# kitty litter



## compulsion (Mar 2, 2004)

howabout playsand and gravel, are u sure that the kitty litter wont release any odour nutrifiying chemicals or anything like that?

seems dodgy to me


----------



## Wasserpest (Jun 12, 2003)

I would definitely use (~pea sized) gravel over KL. Sand will move downwards, and you end up with the Kitty litter on top. Plus, all that nutritious fishpoop moves down into the gravel and becomes available for plants. With sand, you get a hard-to-clean layer of floaters on top.

The KL brand you mentioned works really good for me...


----------



## Basilisk (Mar 1, 2004)

Try to get fine grained kitty litter so it stays concealed under the sand, not letting it find its way downward. A thicker layer of sand can help to avoid/reduce water cloudiness and messy uprootings.

I cannot afford flourite either, so I use a layer of zeolite (finely grained) with some kitty litter (also fine). A little peat is adviced for the bottom layer. All covered up by sand.

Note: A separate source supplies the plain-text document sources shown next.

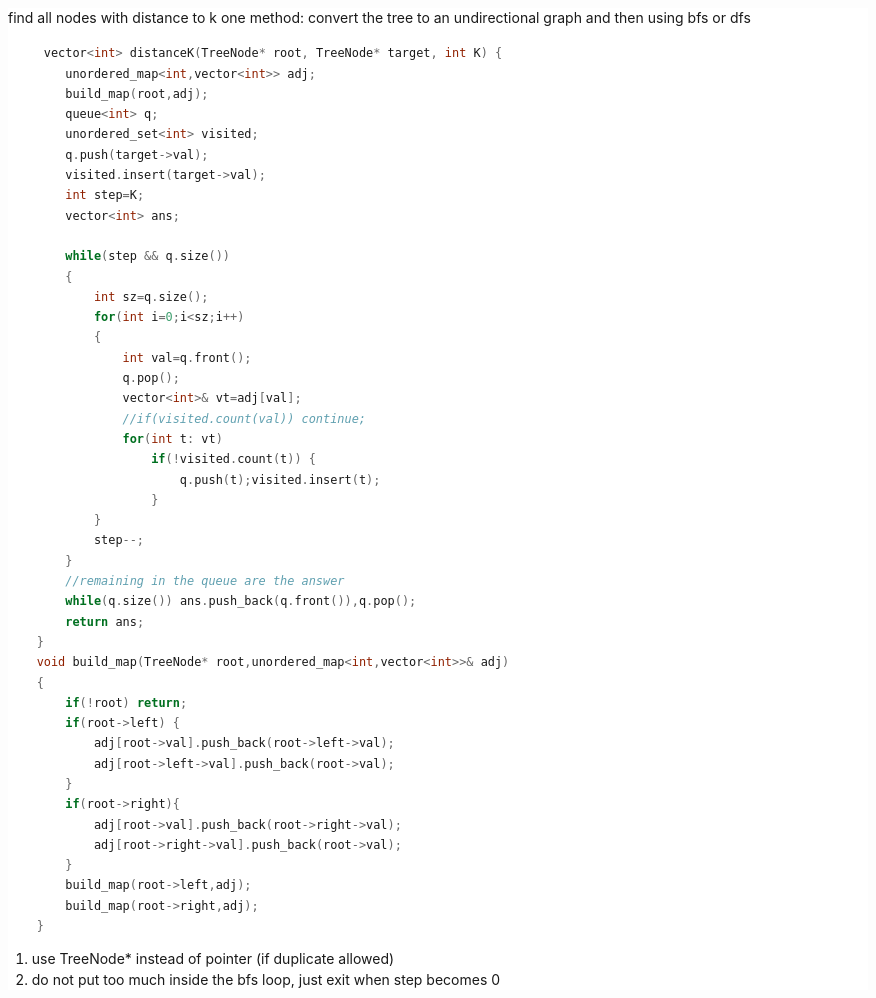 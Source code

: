 find all nodes with distance to k
one method: convert the tree to an undirectional graph and then using bfs or dfs

```cpp
     vector<int> distanceK(TreeNode* root, TreeNode* target, int K) {
        unordered_map<int,vector<int>> adj;
		build_map(root,adj);
		queue<int> q;
		unordered_set<int> visited;
        q.push(target->val);
        visited.insert(target->val);
		int step=K;
		vector<int> ans;
        
		while(step && q.size())
		{
			int sz=q.size();
            for(int i=0;i<sz;i++)
			{
				int val=q.front();
				q.pop();
				vector<int>& vt=adj[val];
                //if(visited.count(val)) continue;
				for(int t: vt) 
                    if(!visited.count(t)) {
                        q.push(t);visited.insert(t);
                    }
			}
			step--;
		}
        //remaining in the queue are the answer
        while(q.size()) ans.push_back(q.front()),q.pop();
		return ans;
    }
	void build_map(TreeNode* root,unordered_map<int,vector<int>>& adj)
	{
		if(!root) return;
		if(root->left) {
			adj[root->val].push_back(root->left->val);
			adj[root->left->val].push_back(root->val);
		}
		if(root->right){
			adj[root->val].push_back(root->right->val);
			adj[root->right->val].push_back(root->val);
		}
		build_map(root->left,adj);
		build_map(root->right,adj);
	}
```
1. use TreeNode* instead of pointer (if duplicate allowed)
2. do not put too much inside the bfs loop, just exit when step becomes 0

I don't know how much zeolite costs there (US), but I get it pretty cheap here (Mexico), and works good.


----------



## morpheus (Feb 16, 2004)

Hi

My experience with kitty litter has not been that good. In the short term it works well enough. However as a long term option it exhausts pretty fast IME. 

That is in a higher light CO2 tank. In a low tech I have had it last 3 years before I needed to break it down and start over. SO the choices are yours. Go the cheaper route now and pay now and then later when you have to redo it.

Morpheus


----------



## NFish (Nov 5, 2002)

Perhaps the Kitty Litter in Africa is not the same as in the US??? I don't know, just a thought.


----------



## Basilisk (Mar 1, 2004)

You can use root tabs for your more demanding plants (swords, crypts) after the cat litter goes exhaust, if you decide to use it. It is a cheap choice, but not actually a need.

Perhaps only a thin layer of flourite/zeolite in the bottom layer will do the trick fixing nutrients, thus making them available for roots. A little peat at the deepest layer will help providing organic matter until the substrate matures itself. Proper fertilization will keep it up.


----------



## Raul-7 (Oct 17, 2003)

Is your sole purpose of using zeolite is for it's high CEC?


----------



## NFish (Nov 5, 2002)

Does Kitty Litter really "run out"? Then is it's sole purpose for CEC? If Kitty Litter runs out than I have a hard time believing that fluorite and eco-complete don't either. How long will the kitty litter last? Do you really need replace fluorite and eco eventually? 

Thanks


----------



## Wasserpest (Jun 12, 2003)

Most substrates will last longer than the tank they are used in. What runs out is the initial supply of nutrients. But that doesn't mean you have to replace the substrate. It only needs to be supplemented with root tabs/fertilizer sticks and/or water column fertilizers for optimum plant growth.

Consider gravel, which contains no or very small amounts of nutrients. Compared to it, Kitty litter has a lot of nutrients, iron, etc. Once that runs out, it is still better than gravel due to its CEC.


----------



## GDominy (Jul 30, 2002)

If you are considering using kitty litter your main concern should be where it came from... not so much its CEC (it will stay high, assuming your kitty litter doesnt turn into a clay mush)... Not all kitty litter is suitable for the aquarium... Much of it harvested regionally so products you have in your stores may be vastly different to products that others have used... its a lot of trial and error...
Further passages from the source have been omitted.